Nous allons signaler maintenant son oeuvre même ; la femme va surgir démoniaque et terrible, traitée par un talent qui s’amplifie et se condense à mesure qu’apparaît, dans un retour d’idées catholiques, ce concept du satanisme dont j’ai parlé.

Forcément, M. Rops devait incarner la Possession en la femme. Et, ce faisant, il était d’accord avec les Pères de l’Eglise, avec tout le Moyen Age, l’Antiquité même ; car, s’occupant des couples incriminés de magie, Quintilien écrivait déjà : « la présomption est plus grande que la femme soir sorcière. » Au reste, il suffit que la femme soit ensorcelée pour que l’homme qui l’approche se contamine ; « Satan, par le moyen des femmes, attire les hommes à sa cordelle », attestait Bodin, paraphrasant le Moyen Age qui affirme, dans toutes les déclarations de ses exorcistes, qu’il y avait cinquante femmes sorcières ou démoniaques pour un homme.

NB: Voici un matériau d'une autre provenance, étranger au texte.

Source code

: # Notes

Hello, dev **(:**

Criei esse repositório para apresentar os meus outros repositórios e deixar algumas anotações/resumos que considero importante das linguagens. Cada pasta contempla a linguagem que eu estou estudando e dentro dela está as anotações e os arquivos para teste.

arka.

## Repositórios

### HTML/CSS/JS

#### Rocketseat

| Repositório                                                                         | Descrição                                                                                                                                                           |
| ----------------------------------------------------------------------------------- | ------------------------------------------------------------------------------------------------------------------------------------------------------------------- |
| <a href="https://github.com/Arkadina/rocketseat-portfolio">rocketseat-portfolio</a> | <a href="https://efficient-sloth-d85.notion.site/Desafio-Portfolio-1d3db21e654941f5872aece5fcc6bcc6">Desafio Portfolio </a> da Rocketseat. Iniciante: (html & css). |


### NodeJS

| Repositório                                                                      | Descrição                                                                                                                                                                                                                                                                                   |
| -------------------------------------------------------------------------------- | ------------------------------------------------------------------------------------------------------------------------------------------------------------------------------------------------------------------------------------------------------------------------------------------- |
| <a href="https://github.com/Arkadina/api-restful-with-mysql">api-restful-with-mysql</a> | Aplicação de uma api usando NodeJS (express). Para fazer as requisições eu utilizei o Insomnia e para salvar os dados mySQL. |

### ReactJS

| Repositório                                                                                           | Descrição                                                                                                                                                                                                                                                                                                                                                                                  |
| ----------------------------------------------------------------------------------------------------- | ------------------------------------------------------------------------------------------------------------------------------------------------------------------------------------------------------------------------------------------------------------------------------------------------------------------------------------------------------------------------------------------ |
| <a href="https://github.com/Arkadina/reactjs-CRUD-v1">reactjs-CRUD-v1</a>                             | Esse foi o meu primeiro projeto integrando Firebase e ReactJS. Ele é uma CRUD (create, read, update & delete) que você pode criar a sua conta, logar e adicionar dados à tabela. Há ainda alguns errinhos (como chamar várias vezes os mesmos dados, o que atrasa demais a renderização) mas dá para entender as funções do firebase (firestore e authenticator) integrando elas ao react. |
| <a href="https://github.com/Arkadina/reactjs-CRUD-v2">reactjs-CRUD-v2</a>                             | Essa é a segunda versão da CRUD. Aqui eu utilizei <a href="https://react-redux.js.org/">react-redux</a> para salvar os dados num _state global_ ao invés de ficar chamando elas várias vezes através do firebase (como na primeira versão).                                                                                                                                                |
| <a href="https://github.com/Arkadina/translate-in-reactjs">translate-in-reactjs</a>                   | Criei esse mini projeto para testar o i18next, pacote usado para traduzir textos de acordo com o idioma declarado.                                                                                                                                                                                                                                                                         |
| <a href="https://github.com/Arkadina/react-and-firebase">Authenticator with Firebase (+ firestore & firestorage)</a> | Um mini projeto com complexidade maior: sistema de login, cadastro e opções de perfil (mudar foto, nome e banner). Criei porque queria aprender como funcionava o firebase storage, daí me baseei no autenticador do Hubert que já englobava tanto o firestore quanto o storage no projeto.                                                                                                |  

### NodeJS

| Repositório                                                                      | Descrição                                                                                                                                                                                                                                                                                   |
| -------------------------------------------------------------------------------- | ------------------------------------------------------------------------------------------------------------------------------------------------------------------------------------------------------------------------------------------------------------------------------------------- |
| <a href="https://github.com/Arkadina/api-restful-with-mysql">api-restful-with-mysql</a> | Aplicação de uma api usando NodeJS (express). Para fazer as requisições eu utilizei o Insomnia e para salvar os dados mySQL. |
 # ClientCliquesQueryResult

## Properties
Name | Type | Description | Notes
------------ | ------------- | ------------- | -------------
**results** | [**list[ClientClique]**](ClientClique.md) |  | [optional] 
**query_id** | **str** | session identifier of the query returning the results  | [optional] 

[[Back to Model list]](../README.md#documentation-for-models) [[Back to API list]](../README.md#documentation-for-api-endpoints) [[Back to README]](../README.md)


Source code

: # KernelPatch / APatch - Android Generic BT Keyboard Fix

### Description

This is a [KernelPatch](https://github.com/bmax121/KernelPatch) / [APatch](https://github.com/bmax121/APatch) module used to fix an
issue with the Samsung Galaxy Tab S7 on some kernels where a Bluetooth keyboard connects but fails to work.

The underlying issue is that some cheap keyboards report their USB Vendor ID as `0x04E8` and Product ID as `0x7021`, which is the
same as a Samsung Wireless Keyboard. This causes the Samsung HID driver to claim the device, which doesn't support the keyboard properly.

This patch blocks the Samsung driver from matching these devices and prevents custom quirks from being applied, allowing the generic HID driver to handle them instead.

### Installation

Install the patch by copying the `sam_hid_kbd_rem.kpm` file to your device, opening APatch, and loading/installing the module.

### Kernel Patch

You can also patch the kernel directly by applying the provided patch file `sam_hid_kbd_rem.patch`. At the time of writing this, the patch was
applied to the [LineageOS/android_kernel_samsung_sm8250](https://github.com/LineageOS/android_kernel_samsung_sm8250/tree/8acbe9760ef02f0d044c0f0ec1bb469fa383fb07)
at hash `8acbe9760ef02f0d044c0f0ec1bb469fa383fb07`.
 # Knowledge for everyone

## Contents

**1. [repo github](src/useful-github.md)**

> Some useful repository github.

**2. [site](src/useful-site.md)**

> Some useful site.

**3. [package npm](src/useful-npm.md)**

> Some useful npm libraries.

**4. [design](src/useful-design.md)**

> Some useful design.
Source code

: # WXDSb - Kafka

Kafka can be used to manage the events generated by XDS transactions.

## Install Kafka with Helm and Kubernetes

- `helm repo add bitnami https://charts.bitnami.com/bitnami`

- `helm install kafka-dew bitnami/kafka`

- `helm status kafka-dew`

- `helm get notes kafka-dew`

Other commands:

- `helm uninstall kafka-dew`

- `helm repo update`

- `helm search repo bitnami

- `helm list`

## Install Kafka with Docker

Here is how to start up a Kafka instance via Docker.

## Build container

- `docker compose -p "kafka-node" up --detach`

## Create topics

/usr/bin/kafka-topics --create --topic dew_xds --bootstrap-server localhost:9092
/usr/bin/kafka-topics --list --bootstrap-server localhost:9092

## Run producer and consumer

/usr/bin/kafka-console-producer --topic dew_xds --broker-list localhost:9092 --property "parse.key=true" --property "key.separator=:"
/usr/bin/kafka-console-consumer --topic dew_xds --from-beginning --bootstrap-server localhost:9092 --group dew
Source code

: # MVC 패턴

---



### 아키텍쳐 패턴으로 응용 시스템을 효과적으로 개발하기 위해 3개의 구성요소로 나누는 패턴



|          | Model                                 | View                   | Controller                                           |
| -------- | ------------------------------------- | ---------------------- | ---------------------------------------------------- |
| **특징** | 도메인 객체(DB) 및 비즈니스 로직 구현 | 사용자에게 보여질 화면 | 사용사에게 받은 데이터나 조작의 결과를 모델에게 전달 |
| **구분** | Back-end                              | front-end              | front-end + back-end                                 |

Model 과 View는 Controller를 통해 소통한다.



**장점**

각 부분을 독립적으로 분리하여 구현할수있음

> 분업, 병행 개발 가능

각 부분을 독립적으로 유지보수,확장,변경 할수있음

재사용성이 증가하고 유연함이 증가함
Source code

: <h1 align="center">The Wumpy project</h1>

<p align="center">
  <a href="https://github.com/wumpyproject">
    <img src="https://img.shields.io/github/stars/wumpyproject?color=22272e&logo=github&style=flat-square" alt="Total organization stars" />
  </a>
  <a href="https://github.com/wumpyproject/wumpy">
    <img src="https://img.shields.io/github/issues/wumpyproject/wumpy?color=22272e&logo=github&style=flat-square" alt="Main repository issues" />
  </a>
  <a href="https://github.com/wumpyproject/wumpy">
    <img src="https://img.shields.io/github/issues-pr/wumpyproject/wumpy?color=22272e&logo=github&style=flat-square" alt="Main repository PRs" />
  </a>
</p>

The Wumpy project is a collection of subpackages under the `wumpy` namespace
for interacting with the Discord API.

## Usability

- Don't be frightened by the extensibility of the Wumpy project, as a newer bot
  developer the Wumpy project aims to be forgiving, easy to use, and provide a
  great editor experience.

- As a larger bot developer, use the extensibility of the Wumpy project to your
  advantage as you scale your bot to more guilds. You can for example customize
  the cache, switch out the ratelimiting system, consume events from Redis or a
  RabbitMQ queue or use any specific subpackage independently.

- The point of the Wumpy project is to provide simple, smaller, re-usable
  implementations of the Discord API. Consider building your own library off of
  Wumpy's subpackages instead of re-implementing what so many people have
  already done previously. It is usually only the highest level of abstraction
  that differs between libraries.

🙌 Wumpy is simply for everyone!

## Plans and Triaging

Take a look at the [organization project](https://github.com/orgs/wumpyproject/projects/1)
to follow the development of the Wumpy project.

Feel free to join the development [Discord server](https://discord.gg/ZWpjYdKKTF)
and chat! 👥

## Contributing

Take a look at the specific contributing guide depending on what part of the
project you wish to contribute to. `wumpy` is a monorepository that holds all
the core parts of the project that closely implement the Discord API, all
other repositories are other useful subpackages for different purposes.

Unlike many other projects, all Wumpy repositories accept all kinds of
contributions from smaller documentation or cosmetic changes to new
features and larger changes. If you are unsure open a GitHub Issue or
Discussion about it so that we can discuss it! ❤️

D’ailleurs, que l’on accepte ou que l’on repousse la théorie du satanisme, n’en est-il point encore de même aujourd’hui ? l’homme n’est-il pas induit aux délits et aux crimes par la femme qui est, elle-même, presque toujours perdue par sa semblable ? Elle est, en somme, le grand vase des iniquités et des crimes, le charnier des misères et des hontes, la véritable introductrice des ambassades déléguées dans nos âmes par tous les vices.

L’on peut ajouter encore, en demeurant dans le cercle tracé par les catholiques, que le Démon s’incarnait volontiers en elle et s’accouplait, sous cette forme, la nuit, avec les hommes. Il était alors le Succube ou l’Ephialte. M. Rops a donc suivi l’immuable tradition des siècles, alors que, dans son oeuvre satanique, il a choisi pour principal personnage la femme, maléficiée par le Diable et vénéficiant, à son tour, l’homme qui la touche.

D’autre part, il devait faire entrer, dans les redoutables scènes qu’il méditait, le Démon même.

Pendant le Moyen Age, un fait est à noter, c’est que tous les peintres représentérent le Malin sous des formes horribles ou grotesques, mais jamais sous les formes révélées par la procédure ordinaire des sabbats.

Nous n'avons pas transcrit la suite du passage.